Além da velocidade com que as informações terão de ser fornecidas, Donin Jr. lista outras situações que requerem planejamento e sintonia fina entre contador e empresário. É o caso dos dados por procuração eletrônica ou pelo certificado do cliente, de salários, de registros de processos trabalhistas e de registros dos Programas de Controle Médico de Saúde Ocupacional e de Prevenção de Riscos Ambientais. “As assessorias contábeis têm de estar atentas e ajustar com seus clientes como serão as formas de envio e processamento dessas informações.
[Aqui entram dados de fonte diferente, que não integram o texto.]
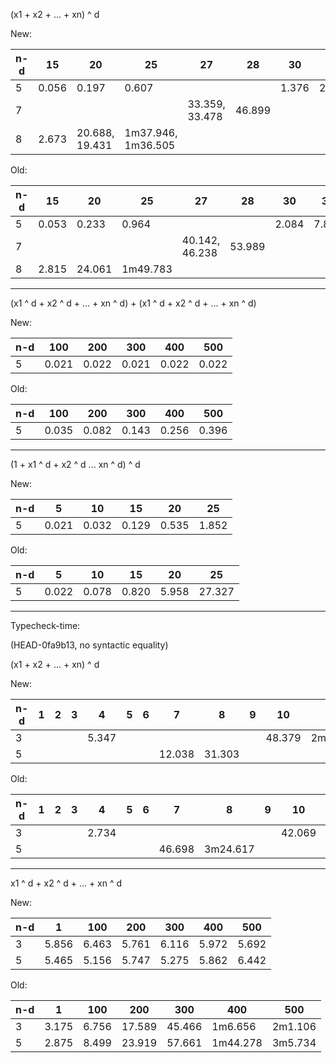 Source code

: (x1 + x2 + ... + xn) ^ d

New:

| n-d |    15 |             20 |                 25 |             27 |     28 |    30 |    35 |    40 |
|-----|-------|----------------|--------------------|----------------|--------|-------|-------|-------|
|   5 | 0.056 |          0.197 |              0.607 |                |        | 1.376 | 2.957 | 5.808 |
|   7 |       |                |                    | 33.359, 33.478 | 46.899 |       |       |       |
|   8 | 2.673 | 20.688, 19.431 | 1m37.946, 1m36.505 |                |        |       |       |       |

Old:

| n-d |    15 |     20 |       25 |             27 |     28 |    30 |    35 |     40 |
|-----|-------|--------|----------|----------------|--------|-------|-------|--------|
|   5 | 0.053 |  0.233 |    0.964 |                |        | 2.084 | 7.819 | 10.791 |
|   7 |       |        |          | 40.142, 46.238 | 53.989 |       |       |        |
|   8 | 2.815 | 24.061 | 1m49.783 |                |        |       |       |        |

--------

(x1 ^ d + x2 ^ d + ... + xn ^ d) + (x1 ^ d + x2 ^ d + ... + xn ^ d)

New:

| n-d |   100 |   200 |   300 |   400 |   500 |
|-----|-------|-------|-------|-------|-------|
|   5 | 0.021 | 0.022 | 0.021 | 0.022 | 0.022 |

Old:

| n-d |   100 |   200 |   300 |   400 |   500 |
|-----|-------|-------|-------|-------|-------|
|   5 | 0.035 | 0.082 | 0.143 | 0.256 | 0.396 |

-----

(1 + x1 ^ d + x2 ^ d ... xn ^ d) ^ d

New:

| n-d |     5 |    10 |    15 |    20 |    25 |
|-----|-------|-------|-------|-------|-------|
|   5 | 0.021 | 0.032 | 0.129 | 0.535 | 1.852 |

Old:

| n-d |     5 |    10 |    15 |    20 |     25 |
|-----|-------|-------|-------|-------|--------|
|   5 | 0.022 | 0.078 | 0.820 | 5.958 | 27.327 |

-----

Typecheck-time:

(HEAD-0fa9b13, no syntactic equality)

(x1 + x2 + ... + xn) ^ d

New:

| n-d | 1 | 2 | 3 |     4 | 5 | 6 |      7 |      8 | 9 |     10 |       11 |
|-----|---|---|---|-------|---|---|--------|--------|---|--------|----------|
|   3 |   |   |   | 5.347 |   |   |        |        |   | 48.379 | 2m30.162 |
|   5 |   |   |   |       |   |   | 12.038 | 31.303 |   |        |          |

Old:

| n-d | 1 | 2 | 3 |     4 | 5 | 6 |      7 |        8 | 9 |     10 |       11 |
|-----|---|---|---|-------|---|---|--------|----------|---|--------|----------|
|   3 |   |   |   | 2.734 |   |   |        |          |   | 42.069 | 2m23.536 |
|   5 |   |   |   |       |   |   | 46.698 | 3m24.617 |   |        |          |

----

x1 ^ d + x2 ^ d + ... + xn ^ d

New:

| n-d |     1 |   100 |   200 |   300 |   400 |   500 |
|-----|-------|-------|-------|-------|-------|-------|
|   3 | 5.856 | 6.463 | 5.761 | 6.116 | 5.972 | 5.692 |
|   5 | 5.465 | 5.156 | 5.747 | 5.275 | 5.862 | 6.442 |

Old:

| n-d |     1 |   100 |    200 |    300 | 400      | 500     |
|-----|-------|-------|--------|--------|----------|---------|
|   3 | 3.175 | 6.756 | 17.589 | 45.466 | 1m6.656  | 2m1.106 |
|   5 | 2.875 | 8.499 | 23.919 | 57.661 | 1m44.278 | 3m5.734 |
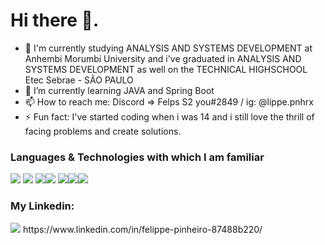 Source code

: # Hi there 👋.

- 🔭 I'm currently studying ANALYSIS AND SYSTEMS DEVELOPMENT at Anhembi Morumbi University and i've graduated in ANALYSIS AND SYSTEMS DEVELOPMENT as well on the TECHNICAL HIGHSCHOOL Etec Sebrae - SÃO PAULO 
- 🌱 I’m currently learning JAVA and Spring Boot
- 📫 How to reach me: Discord => Felps S2 you#2849 / ig: @lippe.pnhrx
- ⚡ Fun fact: I've started coding when i was 14 and i still love the thrill of facing problems and create solutions.

###  Languages & Technologies  with which I am familiar

<img src="https://img.shields.io/badge/HTML5-E34F26?style=for-the-badge&logo=html5&logoColor=white"> <img src="https://img.shields.io/badge/CSS3-1572B6?style=for-the-badge&logo=css3&logoColor=white"> <img src="https://img.shields.io/badge/JavaScript-F7DF1E?style=for-the-badge&logo=javascript&logoColor=black"><img src="https://img.shields.io/badge/PHP-777BB4?style=for-the-badge&logo=php&logoColor=white"> <img src="https://img.shields.io/badge/MySQL-00000F?style=for-the-badge&logo=mysql&logoColor=white"><img src="https://img.shields.io/badge/C%23-239120?style=for-the-badge&logo=c-sharp&logoColor=white"><img src="https://img.shields.io/badge/Git-F05032?style=for-the-badge&logo=git&logoColor=white">

### My Linkedin:
<img src='https://img.shields.io/badge/LinkedIn-0077B5?style=for-the-badge&logo=linkedin&logoColor=white'> 
https://www.linkedin.com/in/felippe-pinheiro-87488b220/



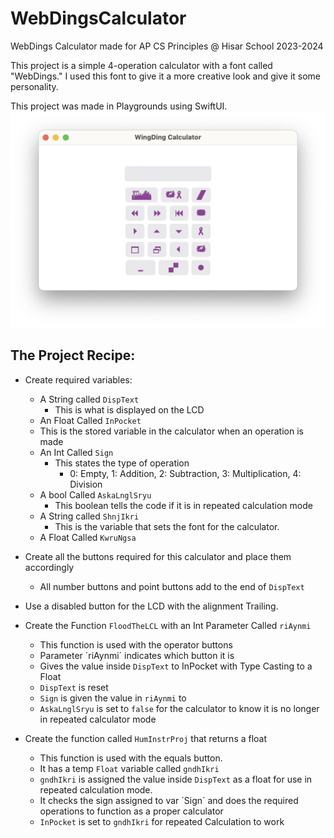 # WebDingsCalculator
WebDings Calculator made for AP CS Principles @ Hisar School 2023-2024


This project is a simple 4-operation calculator with a font called "WebDings." I used this font to give it a more creative look and give it some personality.

This project was made in Playgrounds using SwiftUI. 
![Screenshot 1](https://github.com/BerkAlpGozek/WebDingsCalculator/blob/main/App%20Screenshots/Empty.png)

The Project Recipe:
-

 - Create required variables:
    - A String called `DispText`
      - This is what is displayed on the LCD
    - An Float Called `InPocket`
     - This is the stored variable in the calculator when an operation is made
    - An Int Called `Sign`
       - This states the type of  operation
         - 0: Empty, 1: Addition, 2: Subtraction, 3: Multiplication, 4: Division
    - A bool Called `AskaLnglSryu`
      - This boolean tells the code if it is in repeated calculation mode
    - A String called `ShnjIkri`
      - This is the variable that sets the font for the calculator. 
    - A Float Called `KwruNgsa`
  - Create all the buttons required for this calculator and place them accordingly
    - All number buttons and point buttons add to the end of `DispText`
  - Use a disabled button for the LCD with the alignment Trailing.
    
- Create the Function `FloodTheLCL` with an Int Parameter Called `riAynmi`
  - This function is used with the operator buttons
  - Parameter ´riAynmi´ indicates which button it is 
  - Gives the value inside `DispText` to InPocket with Type Casting to a Float
  - `DispText` is reset
  - `Sign` is given the value in `riAynmi` to
  - `AskaLnglSryu` is set to `false` for the calculator to know it is no longer in repeated calculator mode
  
- Create the function called `HumInstrProj` that returns a float
  - This function is used with the equals button.
  - It has a temp `Float` variable called `gndhIkri`
  - `gndhIkri` is assigned the value inside `DispText` as a float for use in repeated calculation mode.
  - It checks the sign assigned to var ´Sign´ and does the required operations to function as a proper calculator
  - `InPocket` is set to `gndhIkri` for repeated Calculation to work
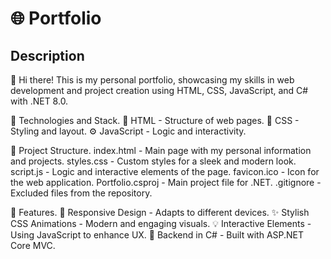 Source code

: # 🌐 Portfolio

## Description 
👋 Hi there! This is my personal portfolio, showcasing my skills in web development and project creation using HTML, CSS, JavaScript, and C# with .NET 8.0.  

🚀 Technologies and Stack. 
📝 HTML - Structure of web pages. 
🎨 CSS - Styling and layout. 
⚙️ JavaScript - Logic and interactivity. 

📂 Project Structure. 
index.html - Main page with my personal information and projects. 
styles.css - Custom styles for a sleek and modern look. 
script.js - Logic and interactive elements of the page. 
favicon.ico - Icon for the web application. 
Portfolio.csproj - Main project file for .NET. 
.gitignore - Excluded files from the repository. 

🌟 Features. 
📱 Responsive Design - Adapts to different devices. 
✨ Stylish CSS Animations - Modern and engaging visuals. 
💡 Interactive Elements - Using JavaScript to enhance UX. 
🔧 Backend in C# - Built with ASP.NET Core MVC. 
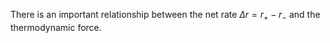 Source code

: There is an important relationship between the net rate $\Delta r=r_+ - r_-$ and the thermodynamic force. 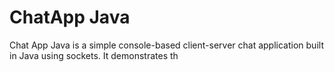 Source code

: <h1>ChatApp Java</h1>
<p>
  Chat App Java is a simple console-based client-server chat application built in Java using sockets. It demonstrates th
</p> 
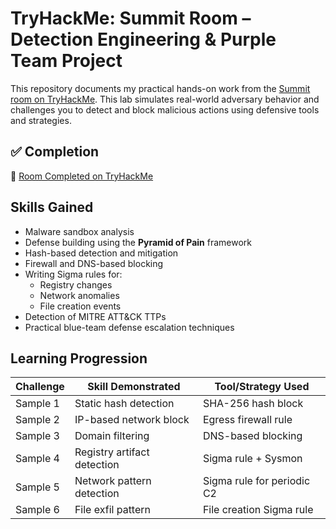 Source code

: # TryHackMe: Summit Room – Detection Engineering & Purple Team Project

This repository documents my practical hands-on work from the [Summit room on TryHackMe](https://tryhackme.com/room/summit?utm_source=linkedin&utm_medium=social&utm_campaign=social_share&utm_content=room). This lab simulates real-world adversary behavior and challenges you to detect and block malicious actions using defensive tools and strategies.

## ✅ Completion

🔗 [Room Completed on TryHackMe](https://tryhackme.com/room/summit?utm_source=linkedin&utm_medium=social&utm_campaign=social_share&utm_content=room)

## Skills Gained

- Malware sandbox analysis
- Defense building using the **Pyramid of Pain** framework
- Hash-based detection and mitigation
- Firewall and DNS-based blocking
- Writing Sigma rules for:
  - Registry changes
  - Network anomalies
  - File creation events
- Detection of MITRE ATT&CK TTPs
- Practical blue-team defense escalation techniques

## Learning Progression

| Challenge | Skill Demonstrated | Tool/Strategy Used |
|----------|--------------------|--------------------|
| Sample 1 | Static hash detection | SHA-256 hash block |
| Sample 2 | IP-based network block | Egress firewall rule |
| Sample 3 | Domain filtering | DNS-based blocking |
| Sample 4 | Registry artifact detection | Sigma rule + Sysmon |
| Sample 5 | Network pattern detection | Sigma rule for periodic C2 |
| Sample 6 | File exfil pattern | File creation Sigma rule |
Os empresários, por sua vez, precisam perceber que devem ser eles os maiores interessados pelo cumprimento das obrigações do eSocial, já que existe uma palavrinha mágica chamada ‘multa’. Por isso, é fundamental informar e esclarecer quais as punições a que eles ficam sujeitos se não forem cumpridas as determinações do planejamento para a entrega do eSocial”, conclui o dirigente da Fenacon.